I would have loved to see that alternate universe where end of life Cell, when developers knew how to use it, wasn't just making up for the RSX being lackluster compared to Xenos. Something with unified shaders that could adjust to a scene's mix, unified memory or at least better made for FlexIO, perhaps eDRAM.

As interesting as it was, ultimately it was not a great choice for a gaming console imo. Or at least, not one that didn't dominate like the PS2 did.

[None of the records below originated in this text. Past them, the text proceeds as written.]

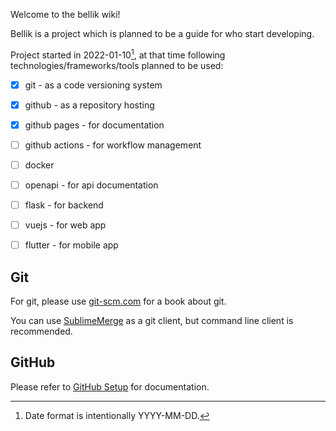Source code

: Welcome to the bellik wiki!

Bellik is a project which is planned to be a guide for who start developing. 

Project started in 2022-01-10[^1], at that time following technologies/frameworks/tools planned to be used:

- [x] git - as a code versioning system
- [x] github - as a repository hosting
- [x] github pages - for documentation
- [ ] github actions - for workflow management
- [ ] docker
- [ ] openapi - for api documentation
- [ ] flask - for backend
- [ ] vuejs - for web app
- [ ] flutter - for mobile app


## Git

For git, please use [git-scm.com](https://git-scm.com/) for a book about git.

You can use [SublimeMerge](https://www.sublimemerge.com/) as a git client, but command line client is recommended.


## GitHub

Please refer to [GitHub Setup](github-setup.md) for documentation.


[^1]: Date format is intentionally YYYY-MM-DD.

It wasn't developer laziness, people vastly underestimate the explosion in code complexity jumping to a Cell SPU.

You take these 60 lines of code targeting general processors with prefetching and caches and the stuff that makes stuff "automatically" fast
Code:
#include <stdio.h>
#include <stdlib.h>
#include <string.h>
#include <unistd.h>
 
/* ... */
 
/* the graph */
vertex_t * G;
 
/* number of vertices in the graph */
unsigned card_V;
 
/* root vertex (where the visit starts) */
unsigned root;
 
void parse_input( int argc, char** argv );
 
int main(int argc, char ** argv)
{
  unsigned *Q, *Q_next, *marked;
  unsigned  Q_size=0, Q_next_size=0;
  unsigned  level = 0;
 
  parse_input(argc, argv);
  graph_load();
 
  Q      =
          (unsigned *) calloc(card_V, sizeof(unsigned));
  Q_next =
          (unsigned *) calloc(card_V, sizeof(unsigned));
  marked =
          (unsigned *) calloc(card_V, sizeof(unsigned));
 
  Q[0] = root;
  Q_size  = 1;
  while (Q_size != 0)
    {
      /* scanning all vertices in queue Q */
      unsigned Q_index;
      for ( Q_index=0; Q_index<Q_size; Q_index++ )
      {
        const unsigned vertex = Q[Q_index];
        const unsigned length = G[vertex].length;
        /* scanning each neighbor of each vertex */
        unsigned i;
      for ( i=0; i<length; i++)
          {
            const unsigned neighbor =
              G[vertex].neighbors[i];
      if( !marked[neighbor] ) {
            /* mark the neighbor */
            marked[neighbor]      = TRUE;
            /* enqueue it to Q_next */
            Q_next[Q_next_size++] = neighbor;
          }
        }
      }
      level++;
      unsigned * swap_tmp;
      swap_tmp    = Q;
      Q           = Q_next;
      Q_next      = swap_tmp;
      Q_size      = Q_next_size;
      Q_next_size = 0;
    }
  return 0;
}
The optimized example for SPUs in turn seems to have been deleted with age from the internet, but once you unroll the loops and do everything that makes an SPU fast, you've ended up hand coding 1200 lines of code vs 60

Time is money in development, and if the PS3 was the only game in town or if it was paired with a better GPU that could do the start to mid generation heavy lifting while SPE programming got off the ground, it may have been interesting, but it was ultimately too much of a complication for most developers, though ahead of its time vs OpenCL, and libGCM was even the first modern low level graphics API with low draw call overhead

Sony learned all this well. Sometimes being too smart or complicated, you can just outsmart yourself.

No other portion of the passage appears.